最初から、最後まで読む
※全文を公開している「投げ銭」スタイルのノートです。
本を読むのなら、最初から最後まで読む方がいいと思います。
途中でぽいっと投げ出したり、拾い読みするんじゃなくて。
もちろん、それは退屈な本でも最後まで付き合え、という拷問を要求しているわけではありません。くだらない本は、読むのを止めればよいのです。人生はそんなに長いものではありませんので。
が、それはそれとして、一冊の本ときちんと向き合うならば、最初のページから始め、最後のページまできちんと著者の書いたことを追いかけるのがよいと思います。それはつまり、コミュニケーションの姿勢と同じことです。

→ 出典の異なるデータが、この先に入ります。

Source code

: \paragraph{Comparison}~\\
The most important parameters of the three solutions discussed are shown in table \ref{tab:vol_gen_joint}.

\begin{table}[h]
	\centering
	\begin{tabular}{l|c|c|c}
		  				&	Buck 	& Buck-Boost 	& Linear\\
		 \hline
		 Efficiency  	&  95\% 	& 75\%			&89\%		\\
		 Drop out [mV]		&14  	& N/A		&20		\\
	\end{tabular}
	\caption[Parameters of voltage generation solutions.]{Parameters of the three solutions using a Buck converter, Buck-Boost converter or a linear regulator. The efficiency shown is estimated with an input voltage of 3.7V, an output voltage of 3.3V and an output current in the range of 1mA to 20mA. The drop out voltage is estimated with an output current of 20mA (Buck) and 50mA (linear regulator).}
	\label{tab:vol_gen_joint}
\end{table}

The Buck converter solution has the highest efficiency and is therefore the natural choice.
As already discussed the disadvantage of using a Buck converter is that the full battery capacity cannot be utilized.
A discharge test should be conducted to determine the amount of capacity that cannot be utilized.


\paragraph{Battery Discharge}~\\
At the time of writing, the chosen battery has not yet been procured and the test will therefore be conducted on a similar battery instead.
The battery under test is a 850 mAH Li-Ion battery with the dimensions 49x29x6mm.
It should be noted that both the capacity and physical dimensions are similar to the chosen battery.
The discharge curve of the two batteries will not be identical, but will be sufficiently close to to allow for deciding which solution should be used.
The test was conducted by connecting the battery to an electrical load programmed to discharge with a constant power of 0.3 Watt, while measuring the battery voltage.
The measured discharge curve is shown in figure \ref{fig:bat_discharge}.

誰かの話を途中でさえぎって、「それは、こういうことでしょう」と横やりを入れる人がいますよね。だいたいにおいて、人の話を最後まで聞かない「要約」は的外れなものです。実体験としてもそう言えます。
本を読む場合でも、たぶん同じようなものでしょう。
書き手がどういう理路で話を展開していくのか、それを補強する材料はどれなのか、想定される反論にどのように備えているのか。そういうことを確認しないと、「その本を読んだ」とは言えないと思います。

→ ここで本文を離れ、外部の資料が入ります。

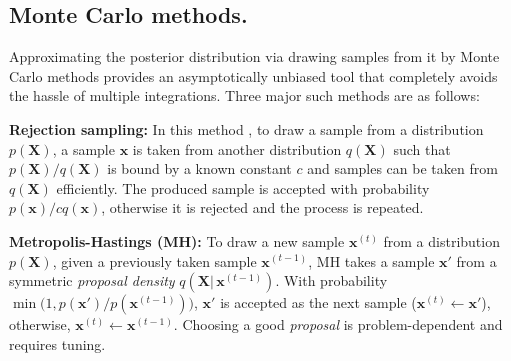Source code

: \documentclass[]{article}
\newcommand{\bvec}[1]{\textbf{#1}}
\newcommand{\pr}{p}
\begin{document}
\subsection{Monte Carlo methods.}
Approximating the posterior distribution via drawing samples from it by Monte Carlo methods 
provides an asymptotically unbiased tool that completely avoids the hassle of multiple integrations.%
Three major such methods are as follows:

{\bf Rejection sampling:} 
In this method \citep{hammersley1964monte}, to draw a sample from 
a distribution $p(\bvec{X})$, a sample $\bvec{x}$ is taken from another distribution $q(\bvec{X})$
such that $p(\bvec{X})/q(\bvec{X})$ is bound by a known constant $c$
and samples can be taken from $q(\bvec{X})$ efficiently.
The produced sample is accepted with probability $p(\bvec{x}) / c q(\bvec{x})$, 
otherwise it is rejected and the process is repeated. 

{\bf Metropolis-Hastings (MH):}
To draw a new sample $\bvec{x}^{(t)}$ from a distribution $p(\bvec{X})$, given a previously taken sample $\bvec{x}^{(t-1)}$, 
MH \citep{metropolis1953equation} takes a sample $\bvec{x}'$ from a symmetric \emph{proposal density} $q(\bvec{X} |\, \bvec{x}^{(t-1)})$. 
With probability $\min \big(1, p(\bvec{x}')/p(\bvec{x}^{(t-1)}) \big)$, 
$\bvec{x}'$ is accepted as the next sample ($\bvec{x}^{(t)} \leftarrow \bvec{x}'$), otherwise, $\bvec{x}^{(t)} \leftarrow \bvec{x}^{(t-1)}$. 
Choosing a good \emph{proposal} is problem-dependent and requires tuning. 
\end{document}
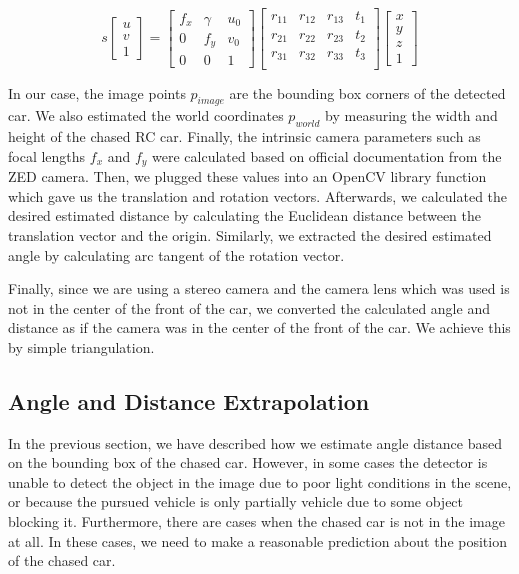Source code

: \begin{equation}
s\begin{bmatrix}u\\v\\1\end{bmatrix} = \begin{bmatrix}
f_x & \gamma & u_0\\
0 & f_y & v_0\\
0 & 0 & 1
\end{bmatrix}\begin{bmatrix}
r_{11} & r_{12} & r_{13} & t_{1}\\
r_{21} & r_{22} & r_{23} & t_{2}\\
r_{31} & r_{32} & r_{33} & t_{3}\\
\end{bmatrix}
\begin{bmatrix}x\\y\\z\\1\end{bmatrix}
\end{equation}

In our case, the image points $p_{image}$ are the bounding box corners of the detected car. We also estimated the world coordinates $p_{world}$ by measuring the width and height of the chased RC car. Finally, the intrinsic camera parameters such as focal lengths $f_x$ and $f_y$ were calculated based on official documentation from the ZED camera. Then, we plugged these values into an OpenCV \cite{opencv_library} library function which gave us the translation and rotation vectors. Afterwards, we calculated the desired estimated distance by calculating the Euclidean distance between the translation vector and the origin. Similarly, we extracted the desired estimated angle by calculating arc tangent of the rotation vector. 

Finally, since we are using a stereo camera and the camera lens which was used is not in the center of the front of the car, we converted the calculated angle and distance as if the camera was in the center of the front of the car. We achieve this by simple triangulation.

\subsection{Angle and Distance Extrapolation}
In the previous section, we have described how we estimate angle distance based on the bounding box of the chased car. However, in some cases the detector is unable to detect the object in the image due to poor light conditions in the scene, or because the pursued vehicle is only partially vehicle due to some object blocking it. Furthermore, there are cases when the chased car is not in the image at all. In these cases, we need to make a reasonable prediction about the position of the chased car. \par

もちろん、その本を読んだと言わなければ、途中で本を読むのを止めるのはOKです。あと、途中で読むのを止めたなら、パブリックな場で、その本を評価するのも差し控えた方が大人な態度と言えるでしょう。
そうして、本を最初から最後まで読んで得られるものは、本に対する深い理解だけではありません。むしろ、よりインパクトが大きいのは、「考え方の組み立て方を学べる」という点です。
私たちは、幼児の頃、周りの人が話すのを聞いて、言葉遣いや文法を体感的に学んでいきます。結局の所、生まれたばかりの頃は、脳の多くは「白紙」なのです。それを、模倣なりなんなりで、色づけていく。それが学びということでしょう。

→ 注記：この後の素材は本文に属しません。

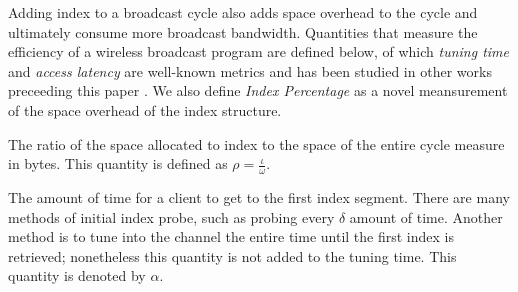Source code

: \documentclass{sig-alternate}
\newenvironment{definition}[1][Definition]{\begin{trivlist}
\item[\hskip \labelsep {\bfseries #1}]}{\end{trivlist}}
\begin{document}

Adding index to a broadcast cycle also adds space overhead to the cycle
and ultimately consume more broadcast bandwidth. Quantities that measure
the efficiency of a wireless broadcast program are defined below, of which
\emph{tuning time} and \emph{access latency} are well-known metrics and has
been studied in other works preceeding this paper \cite{dsi} \cite{data_on_air}
\cite{DBLP:journals/tmc/KuZW08} \cite{signature_and_caching}. We also
define \emph{Index Percentage} as a novel meansurement of the space
overhead of the index structure.

\begin{definition}[Index Percentage]\label{def:index_percentage}
The ratio of the space allocated to index to the space of the entire
cycle measure in bytes. This quantity is defined as
$\rho = \frac{\iota}{\omega}$.
\end{definition}

\begin{definition}[Initial Index Probe]\label{def:index_probe}
The amount of time for a client to get to the first index segment. There
are many methods of initial index probe, such as probing every $\delta$
amount of time. Another method is to tune into the
channel the entire time until the first index is retrieved; nonetheless
this quantity is not added to the tuning time. This quantity is denoted
by $\alpha$.
\end{definition}
\end{document}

何かを考える力も同じです。言葉を学べば、即思考力が育つわけではありません。
思考だって、そのアプローチは他者から学ぶものです。だから、誰かが考えているプロセスをたどらないかぎり、「考え方」(考えの作法と言い換えてもよいでしょう)を得ることはできません。あるいは、広げたり、増やすことができないとも言えます。
その場合、小さい頃に周りにいた人たちが持っていた「考え方」からずっと抜け出せない、といった事態に陥りかねません。その人たちが、豊かな「考え方」を有していたのならばよいのですが、そうでなければ……。
最初から最後まで本を読むのは時間がかかります。それも、じっくり内容を追いかけるなら、なおさらです。
こればっかりはショートカットが効きません。なぜなら、考え方を変える(広げる・増やす)ということは、脳の回路を組み替えることだからです。そんなことが2時間で安易に起きてしまったら、私たちの生活(およびアイデンティティ)はぐちゃぐちゃになってしまうでしょう。
脳を変えるのは、時間がかかるのです。かかるべきなのです。
だから、短期間で効能を謳うものには、近寄らない方が(あるいは真に受けない方が)賢明でしょう。